▶ To do: All the data should come back exactly as it was given.
....................
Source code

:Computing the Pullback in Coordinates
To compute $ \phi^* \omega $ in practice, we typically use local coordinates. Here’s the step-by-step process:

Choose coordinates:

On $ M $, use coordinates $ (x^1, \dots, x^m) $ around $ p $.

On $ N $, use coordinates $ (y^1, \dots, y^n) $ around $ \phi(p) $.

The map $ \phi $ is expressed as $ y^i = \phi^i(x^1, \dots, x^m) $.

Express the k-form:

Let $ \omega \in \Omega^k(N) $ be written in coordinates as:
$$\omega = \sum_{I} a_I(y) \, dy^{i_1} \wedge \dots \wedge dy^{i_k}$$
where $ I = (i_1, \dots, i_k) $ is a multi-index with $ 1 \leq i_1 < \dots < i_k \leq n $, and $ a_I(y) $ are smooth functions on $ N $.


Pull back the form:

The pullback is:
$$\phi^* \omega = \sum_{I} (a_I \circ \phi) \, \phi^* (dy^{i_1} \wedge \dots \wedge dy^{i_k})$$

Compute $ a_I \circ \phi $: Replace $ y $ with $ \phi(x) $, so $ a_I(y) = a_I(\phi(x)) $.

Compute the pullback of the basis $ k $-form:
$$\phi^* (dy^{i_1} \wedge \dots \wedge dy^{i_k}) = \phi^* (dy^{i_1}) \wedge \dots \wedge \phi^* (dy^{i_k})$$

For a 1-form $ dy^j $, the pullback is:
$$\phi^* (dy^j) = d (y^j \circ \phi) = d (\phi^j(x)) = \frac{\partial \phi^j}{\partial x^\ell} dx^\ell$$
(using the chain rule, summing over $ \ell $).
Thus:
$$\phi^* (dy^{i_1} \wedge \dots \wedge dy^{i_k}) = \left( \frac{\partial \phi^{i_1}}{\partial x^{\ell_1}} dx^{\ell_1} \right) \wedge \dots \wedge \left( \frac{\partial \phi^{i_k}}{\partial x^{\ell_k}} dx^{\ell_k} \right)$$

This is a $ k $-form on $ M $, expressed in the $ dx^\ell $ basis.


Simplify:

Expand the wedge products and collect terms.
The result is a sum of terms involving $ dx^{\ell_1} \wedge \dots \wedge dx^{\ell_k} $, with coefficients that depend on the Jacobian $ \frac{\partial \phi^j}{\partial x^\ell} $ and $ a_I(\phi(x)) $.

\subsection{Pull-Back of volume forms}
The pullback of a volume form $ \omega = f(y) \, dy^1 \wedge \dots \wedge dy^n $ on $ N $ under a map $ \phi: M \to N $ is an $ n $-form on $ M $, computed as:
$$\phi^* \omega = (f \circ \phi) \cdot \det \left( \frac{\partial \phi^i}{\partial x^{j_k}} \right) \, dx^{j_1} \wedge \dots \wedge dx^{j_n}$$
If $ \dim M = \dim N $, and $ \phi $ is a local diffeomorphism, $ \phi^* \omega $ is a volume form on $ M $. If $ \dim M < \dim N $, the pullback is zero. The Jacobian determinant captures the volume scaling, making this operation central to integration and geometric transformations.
....................
▶ Solution to this problem:
Source code

:Computing the Pullback in Coordinates
To compute $ \phi^* \omega $ in practice, we typically use local coordinates. Here’s the step-by-step process:

Choose coordinates:

On $ M $, use coordinates $ (x^1, \dots, x^m) $ around $ p $.

On $ N $, use coordinates $ (y^1, \dots, y^n) $ around $ \phi(p) $.

The map $ \phi $ is expressed as $ y^i = \phi^i(x^1, \dots, x^m) $.

Express the k-form:

Let $ \omega \in \Omega^k(N) $ be written in coordinates as:
$$\omega = \sum_{I} a_I(y) \, dy^{i_1} \wedge \dots \wedge dy^{i_k}$$
where $ I = (i_1, \dots, i_k) $ is a multi-index with $ 1 \leq i_1 < \dots < i_k \leq n $, and $ a_I(y) $ are smooth functions on $ N $.


Pull back the form:

The pullback is:
$$\phi^* \omega = \sum_{I} (a_I \circ \phi) \, \phi^* (dy^{i_1} \wedge \dots \wedge dy^{i_k})$$

Compute $ a_I \circ \phi $: Replace $ y $ with $ \phi(x) $, so $ a_I(y) = a_I(\phi(x)) $.

Compute the pullback of the basis $ k $-form:
$$\phi^* (dy^{i_1} \wedge \dots \wedge dy^{i_k}) = \phi^* (dy^{i_1}) \wedge \dots \wedge \phi^* (dy^{i_k})$$

For a 1-form $ dy^j $, the pullback is:
$$\phi^* (dy^j) = d (y^j \circ \phi) = d (\phi^j(x)) = \frac{\partial \phi^j}{\partial x^\ell} dx^\ell$$
(using the chain rule, summing over $ \ell $).
Thus:
$$\phi^* (dy^{i_1} \wedge \dots \wedge dy^{i_k}) = \left( \frac{\partial \phi^{i_1}}{\partial x^{\ell_1}} dx^{\ell_1} \right) \wedge \dots \wedge \left( \frac{\partial \phi^{i_k}}{\partial x^{\ell_k}} dx^{\ell_k} \right)$$

This is a $ k $-form on $ M $, expressed in the $ dx^\ell $ basis.


Simplify:

Expand the wedge products and collect terms.
The result is a sum of terms involving $ dx^{\ell_1} \wedge \dots \wedge dx^{\ell_k} $, with coefficients that depend on the Jacobian $ \frac{\partial \phi^j}{\partial x^\ell} $ and $ a_I(\phi(x)) $.

\subsection{Pull-Back of volume forms}
The pullback of a volume form $ \omega = f(y) \, dy^1 \wedge \dots \wedge dy^n $ on $ N $ under a map $ \phi: M \to N $ is an $ n $-form on $ M $, computed as:
$$\phi^* \omega = (f \circ \phi) \cdot \det \left( \frac{\partial \phi^i}{\partial x^{j_k}} \right) \, dx^{j_1} \wedge \dots \wedge dx^{j_n}$$
If $ \dim M = \dim N $, and $ \phi $ is a local diffeomorphism, $ \phi^* \omega $ is a volume form on $ M $. If $ \dim M < \dim N $, the pullback is zero. The Jacobian determinant captures the volume scaling, making this operation central to integration and geometric transformations.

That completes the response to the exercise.